Good evening - if you see this now. Writing early tonight, because I'm working early tomorrow. Funny thing, my chief complaint about trolley life is that I can get home anytime between 5 and 9 pm any day of the week. At the new gig, I told them I didn't mind early morning assignments, so now it's the reverse. I can start anytime between 4-8 am. The tradeoff, of course, is that I get to go home early, and at a predictable time, too.
Anyway, let's dive in, shall we?
I have written many times in this space about the ever-expanding United States military. A brief search yields totals of more than 750 bases in some 70 countries. That's soon to be 69, but
it took a coup and an unfriendly new government to get us out.
The U.S. will have fully cleared out of one air base in Niger as it continues to move personnel and equipment from the African country ahead of a September deadline to complete its withdrawal, according to the head of U.S. Africa Command.
Niger and the U.S. announced their decision in a joint statement last month and set a deadline of Sept. 15 for the U.S. to move its forces out of the West African country. Ties between the two nations began to deteriorate last summer after a coup staged by a military junta known as the National Council for the Safeguard of the Homeland, or CNSP.
By March, a spokesman for the council said U.S. forces would no longer operate in the country.
“We are on pace and on plan, moving heavy equipment out of Air Base 101, and then we will conclude with Air Base 201,” U.S. Marine Corps Gen. Michael Langley told reporters in a June 24 press briefing.
“Within a few weeks, we’ll be done with 101. I’ll put it that way,” he added. “Heavy equipment, rolling stock, is always the biggest thing that we are getting out of there. … We’re right on pace if not ahead of the pace.”
America has relied on Niger as a counterterrorism hub for more than a decade. Until recently, more than 1,000 U.S. personnel have operated there, with most concentrated on an air base located in the center of the country, which cost more than $100 million.
The plan for relocating equipment is not yet finalized, but Langley said he has made tours across coastal West Africa and the rest of the region to best understand what those countries need for addressing the counterterrorism fight they face.
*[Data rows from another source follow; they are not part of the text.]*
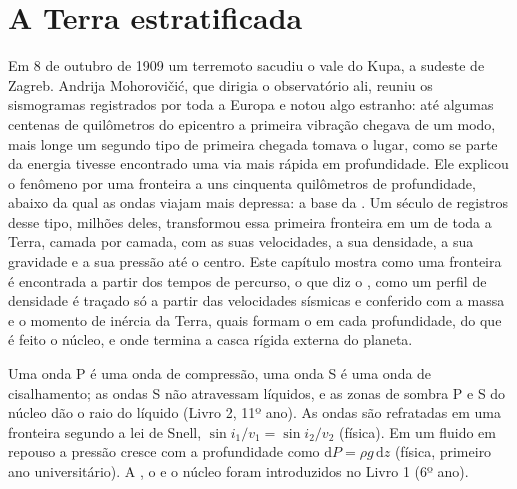 \chapter{A Terra estratificada}\label{ch:b1:layered-earth}

Em 8 de outubro de 1909 um terremoto sacudiu o vale do Kupa, a sudeste de Zagreb.
Andrija Mohorovičić, que dirigia o observatório ali, reuniu os sismogramas registrados por toda a Europa e notou algo estranho: até algumas centenas de quilômetros do epicentro a primeira vibração chegava de um modo, mais longe um segundo tipo de primeira chegada tomava o lugar, como se parte da energia tivesse encontrado uma via mais rápida em profundidade. Ele explicou o fenômeno por uma fronteira a uns cinquenta quilômetros de profundidade, abaixo da qual as ondas viajam mais depressa: a base da . Um século de registros desse tipo, milhões deles, transformou essa primeira fronteira em um  de toda a Terra, camada por camada, com as suas velocidades, a sua densidade, a sua gravidade e a sua pressão até o centro. Este capítulo mostra como uma fronteira é encontrada a partir dos tempos de percurso, o que diz o , como um perfil de densidade é traçado só a partir das velocidades sísmicas e conferido com a massa e o momento de inércia da Terra, quais  formam o  em cada profundidade, do que é feito o núcleo, e onde termina a casca rígida externa do planeta.

\begin{recall}
Uma onda P é uma onda de compressão, uma onda S é uma onda de cisalhamento; as ondas S não atravessam líquidos, e as zonas de sombra P e S do núcleo dão o raio do  líquido (Livro 2, 11º ano). As ondas são refratadas em uma fronteira segundo a lei de Snell, $\sin i_1/v_1 = \sin i_2/v_2$ (física). Em um fluido em repouso a pressão cresce com a profundidade como $\mathrm dP = \rho g\,\mathrm dz$ (física, primeiro ano universitário). A , o  e o núcleo foram introduzidos no Livro 1 (6º ano).
\end{recall}

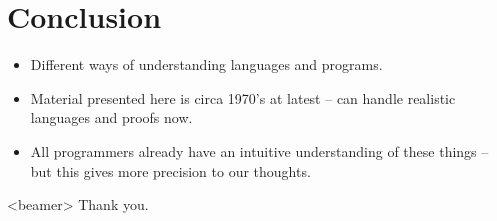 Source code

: \section{Conclusion}

\begin{frame}
    \begin{itemize}[<+->]
        \item Different ways of understanding languages and programs.
        \item Material presented here is circa 1970's at latest\cite{winskel1993formal}
            -- can handle realistic languages and proofs now.
        \item All programmers already have an intuitive understanding of these
            things -- but this gives more precision to our thoughts.
    \end{itemize}
\end{frame}

\begin{frame}<beamer>
  Thank you.
\end{frame}

\appendix%

\begin{frame}[allowframebreaks]
  
  
\end{frame}



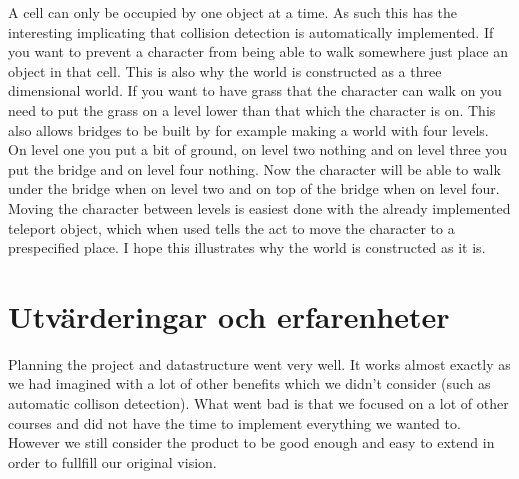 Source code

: \documentclass[12pt,a4paper]{article}
\begin{document}
A cell can only be occupied by one object at a time. As such this has the interesting implicating that collision detection is automatically implemented. If you want to prevent a character from being able to walk somewhere just place an object in that cell. This is also why the world is constructed as a three dimensional world. If you want to have grass that the character can walk on you need to put the grass on a level lower than that which the character is on. This also allows bridges to be built by for example making a world with four levels. On level one you put a bit of ground, on level two nothing and on level three you put the bridge and on level four nothing.
Now the character will be able to walk under the bridge when on level two and on top of the bridge when on level four. Moving the character between levels is easiest done with the already implemented teleport object, which when used tells the act to move the character to a prespecified place.
I hope this illustrates why the world is constructed as it is.




\section{Utvärderingar och erfarenheter}


Planning the project and datastructure went very well. It works almost exactly as we had imagined with a lot of other benefits which we didn't consider (such as automatic collison detection). What went bad is that we focused on a lot of other courses and did not have the time to implement everything we wanted to. However we still consider the product to be good enough and easy to extend in order to fullfill our original vision.
\end{document}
One could hope that leaving Niger will be somewhat less chaotic than Vietnam or Afghanistan, but you can never predict that sort of thing.
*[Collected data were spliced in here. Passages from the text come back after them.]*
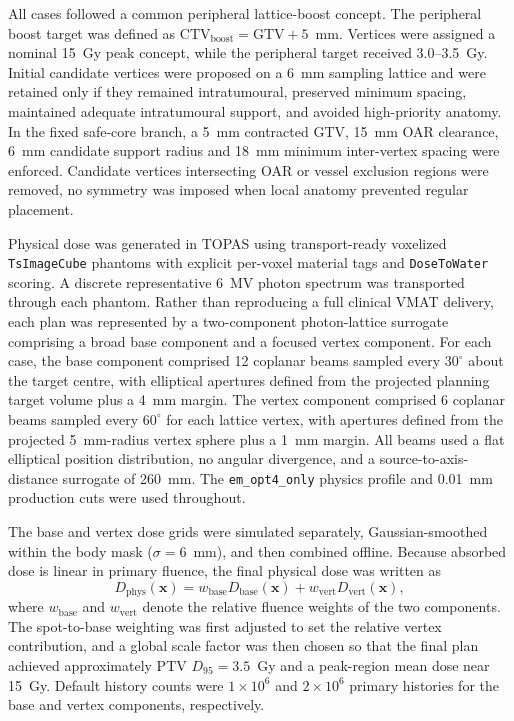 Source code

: \documentclass[10pt,a4paper]{article}
\newcommand{\Dphys}{D_{\mathrm{phys}}}
\newcommand{\CTVboost}{\mathrm{CTV}_{\mathrm{boost}}}
\begin{document}
All cases followed a common peripheral lattice-boost concept. The peripheral boost target was defined as $\CTVboost=\mathrm{GTV}+5$~mm. Vertices were assigned a nominal 15~Gy peak concept, while the peripheral target received 3.0--3.5~Gy. Initial candidate vertices were proposed on a 6~mm sampling lattice and were retained only if they remained intratumoural, preserved minimum spacing, maintained adequate intratumoural support, and avoided high-priority anatomy. In the fixed safe-core branch, a 5~mm contracted GTV, 15~mm OAR clearance, 6~mm candidate support radius and 18~mm minimum inter-vertex spacing were enforced. Candidate vertices intersecting OAR or vessel exclusion regions were removed, no symmetry was imposed when local anatomy prevented regular placement.

Physical dose was generated in TOPAS using transport-ready voxelized \texttt{TsImageCube} phantoms with explicit per-voxel material tags and \texttt{DoseToWater} scoring. A discrete representative 6~MV photon spectrum was transported through each phantom. Rather than reproducing a full clinical VMAT delivery, each plan was represented by a two-component photon-lattice surrogate comprising a broad base component and a focused vertex component. For each case, the base component comprised 12 coplanar beams sampled every $30^\circ$ about the target centre, with elliptical apertures defined from the projected planning target volume plus a 4~mm margin. The vertex component comprised 6 coplanar beams sampled every $60^\circ$ for each lattice vertex, with apertures defined from the projected 5~mm-radius vertex sphere plus a 1~mm margin. All beams used a flat elliptical position distribution, no angular divergence, and a source-to-axis-distance surrogate of 260~mm. The \texttt{em\_opt4\_only} physics profile and 0.01~mm production cuts were used throughout.

The base and vertex dose grids were simulated separately, Gaussian-smoothed within the body mask ($\sigma=6$~mm), and then combined offline. Because absorbed dose is linear in primary fluence, the final physical dose was written as
\begin{equation}
\Dphys(\mathbf{x})=
w_{\mathrm{base}}D_{\mathrm{base}}(\mathbf{x})+
w_{\mathrm{vert}}D_{\mathrm{vert}}(\mathbf{x}),
\end{equation}
where $w_{\mathrm{base}}$ and $w_{\mathrm{vert}}$ denote the relative fluence weights of the two components. The spot-to-base weighting was first adjusted to set the relative vertex contribution, and a global scale factor was then chosen so that the final plan achieved approximately PTV $D_{95}=3.5$~Gy and a peak-region mean dose near 15~Gy. Default history counts were $1\times10^6$ and $2\times10^6$ primary histories for the base and vertex components, respectively.
\end{document}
Turning to politics, I'm sure it comes as a surprise to no one that convicted felon Donald Trump is
already preparing a list of enemies among federal employees that may be in a position to oppose any new policies implemented should he be re-elected.
No way around this one; that's Fascism!
WASHINGTON — From his home office in small-town Kentucky, a seasoned political operative is quietly investigating scores of federal employees suspected of being hostile to the policies of Republican Donald Trump, an effort that dovetails with broader conservative preparations for a new White House.
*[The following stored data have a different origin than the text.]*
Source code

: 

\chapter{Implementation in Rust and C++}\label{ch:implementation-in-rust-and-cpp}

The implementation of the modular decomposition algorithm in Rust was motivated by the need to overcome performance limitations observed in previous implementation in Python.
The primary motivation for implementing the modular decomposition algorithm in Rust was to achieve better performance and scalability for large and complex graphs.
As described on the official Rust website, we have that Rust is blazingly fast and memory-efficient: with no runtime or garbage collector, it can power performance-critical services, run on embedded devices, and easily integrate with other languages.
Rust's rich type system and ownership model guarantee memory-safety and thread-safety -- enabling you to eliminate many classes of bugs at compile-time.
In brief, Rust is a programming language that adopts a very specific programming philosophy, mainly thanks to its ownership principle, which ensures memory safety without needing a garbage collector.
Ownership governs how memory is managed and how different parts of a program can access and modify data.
Tom Jones and his American Accountability Foundation are digging into the backgrounds, social media posts and commentary of key high-ranking government employees, starting with the Department of Homeland Security. They're relying in part on tips from his network of conservative contacts, including workers. In a move that alarms some, they're preparing to publish the findings online.
With a $100,000 grant from the influential Heritage Foundation, the goal is to post 100 names of government workers to a website this summer to show a potential new administration who might be standing in the way of a second-term Trump agenda — and ripe for scrutiny, reclassifications, reassignments or firings.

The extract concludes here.